We are living in a time of accelerating innovation. It’s hard to believe that it was just 10 years ago that Apple introduced the iPhone. There are now estimated to be 3.9 billion smartphones in the world1 and more than 2 million apps available in the Apple and Android app stores which enable your smartphone to be a high-end camera, get real-time news updates, track your fitness, trade stocks, deposit checks, and yes, make phone calls if you really need to.2

Technology is a key and well-documented driver of this acceleration. Technology acceleration is most clearly stated by Moore’s law. First postulated by Intel cofounder Gordon Moore in 1965, Moore’s law is the observation that the speed and power of microchips would double roughly every year (which he later updated to every two years) for only slightly more money with each new generation. The pattern predicted by Moore’s law has generally held true for 50 years.

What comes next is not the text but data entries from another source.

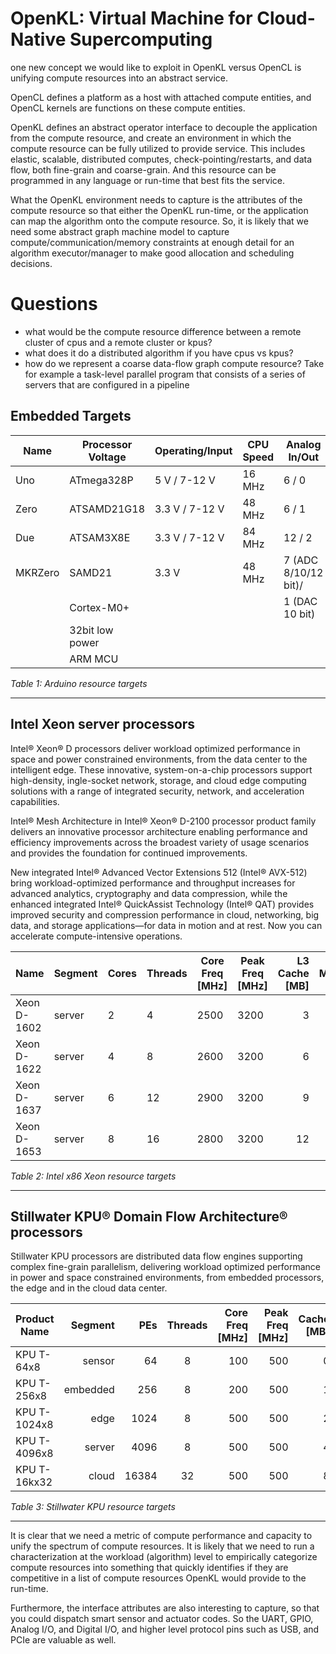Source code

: # OpenKL: Virtual Machine for Cloud-Native Supercomputing

one new concept we would like to exploit in OpenKL versus OpenCL is unifying compute resources
into an abstract service.

OpenCL defines a platform as a host with attached compute entities, and OpenCL kernels are functions on
these compute entities.

OpenKL defines an abstract operator interface to decouple the application from the compute
resource, and create an environment in which the compute resource can be fully utilized to
provide service. This includes elastic, scalable, distributed computes, check-pointing/restarts,
and data flow, both fine-grain and coarse-grain. And this resource can be programmed in any
language or run-time that best fits the service.

What the OpenKL environment needs to capture is the attributes of the compute resource so that
either the OpenKL run-time, or the application can map the algorithm onto the compute resource.
So, it is likely that we need some abstract graph machine model to capture compute/communication/memory
constraints at enough detail for an algorithm executor/manager to make good allocation and scheduling
decisions.

# Questions
- what would be the compute resource difference between a remote cluster of cpus and a remote cluster or kpus?
- what does it do a distributed algorithm if you have cpus vs kpus?
- how do we represent a coarse data-flow graph compute resource? Take for example a task-level parallel
program that consists of a series of servers that are configured in a pipeline


## Embedded Targets

| Name	  | Processor Voltage | Operating/Input | CPU Speed | Analog In/Out        | Digital IO/PWM | EEPROM [kB] | SRAM [kB] | Flash [kB] | USB     | UART |
|---------|-------------------|-----------------|-----------|----------------------|----------------|-------------|-----------|------------|---------|------|
| Uno     | ATmega328P        | 5 V / 7-12 V    | 16 MHz    | 6 / 0                | 14/6           | 1           | 2         | 32         | Regular | 1    |
| Zero    | ATSAMD21G18       | 3.3 V / 7-12 V  | 48 MHz    | 6 / 1                | 14/10          | -           | 32        | 256        | 2 Micro | 2    |
| Due     | ATSAM3X8E         | 3.3 V / 7-12 V  | 84 MHz    | 12 / 2               | 54/12          | -           | 96        | 512        | 2 Micro | 4    |
| MKRZero | SAMD21            | 3.3 V           | 48 MHz    | 7 (ADC 8/10/12 bit)/ | 22/12  | -           | 32        | 256        | 1       | 1    |
|         | Cortex-M0+        |                 |           | 1 (DAC 10 bit)       |						
|         | 32bit low power	  |								
|         | ARM MCU			  |						

_Table 1: Arduino resource targets_

---


## Intel Xeon server processors

Intel® Xeon® D processors deliver workload optimized performance in space and power constrained environments, 
from the data center to the intelligent edge. These innovative, system-on-a-chip processors support high-density, 
ingle-socket network, storage, and cloud edge computing solutions with a range of integrated security, network, 
and acceleration capabilities.

Intel® Mesh Architecture in Intel® Xeon® D-2100 processor product family delivers an innovative processor
 architecture enabling performance and efficiency improvements across the broadest variety of usage scenarios 
 and provides the foundation for continued improvements.

New integrated Intel® Advanced Vector Extensions 512 (Intel® AVX-512) bring workload-optimized performance 
and throughput increases for advanced analytics, cryptography and data compression, while the enhanced 
integrated Intel® QuickAssist Technology (Intel® QAT) provides improved security and compression performance 
in cloud, networking, big data, and storage applications—for data in motion and at rest. Now you can 
accelerate compute-intensive operations.
						

| Name	      | Segment | Cores | Threads | Core Freq [MHz] | Peak Freq [MHz] | L3 Cache [MB] | Max Memory [GB] | Memory Type | Memory Freq [MHz] | Nr Memory Channels | PCIe lanes       | USB   | GPIO | UART | TDP [W] |
|-------------|---------|-------|---------|-----------|-----------|---------:|-----------:|-------------|------------:|-----------|------------------|-------|------|------|----:|
| Xeon D-1602 | server  | 2     | 4       | 2500      | 3200      | 3        | 128        | DDR3, DDR4  | 2133        | 2         | 32 PCIe 2.0/3.0  | 8     | yes  | yes  | 27  |
| Xeon D-1622 | server  | 4     | 8       | 2600      | 3200      | 6        | 128        | DDR3, DDR4  | 2133        | 2         | 32 PCIe 2.0/3.0  | 8     | yes  | yes  | 40  |
| Xeon D-1637 | server  | 6     | 12      | 2900      | 3200      | 9        | 128        | DDR3, DDR4  | 2400        | 2         | 32 PCIe 2.0/3.0  | 8     | yes  | yes  | 55  |
| Xeon D-1653 | server  | 8     | 16      | 2800      | 3200      | 12       | 128        | DDR3, DDR4  | 2400        | 2         | 32 PCIe 2.0/3.0  | 8     | yes  | yes  | 65  |

_Table 2: Intel x86 Xeon resource targets_

---

## Stillwater KPU® Domain Flow Architecture® processors

Stillwater KPU processors are distributed data flow engines supporting complex fine-grain parallelism, delivering workload optimized performance in
power and space constrained environments, from embedded processors, the edge and in the cloud data center.

| Product Name   | Segment   | PEs | Threads | Core Freq [MHz] | Peak Freq [MHz] | Cache [MB] | Max Memory [GB] | Memory Type | Memory Freq [MHz] | Memory Channels | PCIe  | USB   | GPIO | UART | TDP [W] |           
|----------------|----------:|----------:|:-------:|----------:|----------:|------:|-----------:|-------------|------------:|----------|-------|-------|------|------|----:|
| KPU T-64x8     | sensor    | 64        | 8       | 100       | 500       | 0     | 1          | DDR3,DDR4   | 1200        | 1        | 32    | 4     | yes  | no   | 5   |
| KPU T-256x8    | embedded  | 256       | 8       | 200       | 500       | 1     | 2          | DDR3,DDR4   | 1200        | 1        | 32    | 4     | yes  | no   | 25  |
| KPU T-1024x8   | edge      | 1024      | 8       | 500       | 500       | 2     | 4          | DDR3,DDR4   | 1200        | 1        | 32    | 4     | yes  | no   | 75  |
| KPU T-4096x8   | server    | 4096      | 8       | 500       | 500       | 4     | 16         | DDR3,DDR4   | 1200        | 2        | 32    | 4     | yes  | no   | 150 |
| KPU T-16kx32   | cloud     | 16384     | 32      | 500       | 500       | 8     | 16         | DDR3,DDR4   | 1200        | 4        | 32    | 4     | yes  | no   | 300 |

_Table 3: Stillwater KPU resource targets_

---

It is clear that we need a metric of compute performance and capacity to unify the spectrum of compute resources.
It is likely that we need to run a characterization at the workload (algorithm) level to empirically categorize
compute resources into something that quickly identifies if they are competitive in a list of compute resources
OpenKL would provide to the run-time.

Furthermore, the interface attributes are also interesting to capture, so that you could dispatch smart sensor 
and actuator codes. So the UART, GPIO, Analog I/O, and Digital I/O, and higher level protocol pins such as
USB, and PCIe are valuable as well.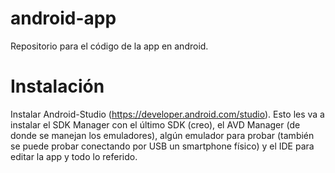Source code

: # android-app
Repositorio para el código de la app en android.

# Instalación
Instalar Android-Studio (https://developer.android.com/studio). Esto les va a instalar el SDK Manager con el último SDK (creo), el AVD Manager (de donde se manejan los emuladores), algún emulador para probar (también se puede probar conectando por USB un smartphone físico) y el IDE para editar la app y todo lo referido.
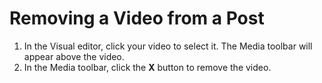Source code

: # Removing a Video from a Post

1. In the Visual editor, click your video to select it. The Media toolbar will appear above the video.
2. In the Media toolbar, click the **X** button to remove the video.&#x20;
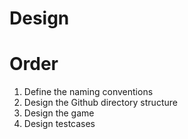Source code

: # Design

# Order
1. Define the naming conventions
1. Design the Github directory structure
1. Design the game 
1. Design testcases
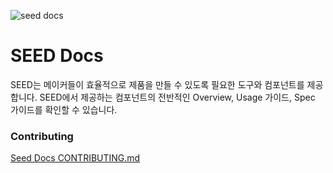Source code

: ![seed docs](./content/ogimage.png)

# SEED Docs

SEED는 메이커들이 효율적으로 제품을 만들 수 있도록 필요한 도구와 컴포넌트를 제공합니다. SEED에서 제공하는 컴포넌트의 전반적인 Overview, Usage 가이드, Spec 가이드를 확인할 수 있습니다.

### Contributing

[Seed Docs CONTRIBUTING.md](./CONTRIBUTING.md)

Moore’s Law Applied to Financial Services

Moore’s law provides an explanation for the fact that the processor in your iPhone today has more computing power than the Cray-2 supercomputer used by NASA in 1985. It’s worth remembering that the Cray cost approximately $16 million in 1985 and needed to be physically connected to the water main to provide cooling.3

Moore’s law equally applies to storage. A gigabyte of storage capacity for the Cray-2 in 1985 would have cost $105,000, but in 2016, a gigabyte of storage capacity on average cost less than 2 cents.4

This combination of exponentially decreasing cost of storage and exponentially increasing computing power are crucial drivers of three of the largest trends affecting the financial services industry right now: cloud computing, big data, and machine learning.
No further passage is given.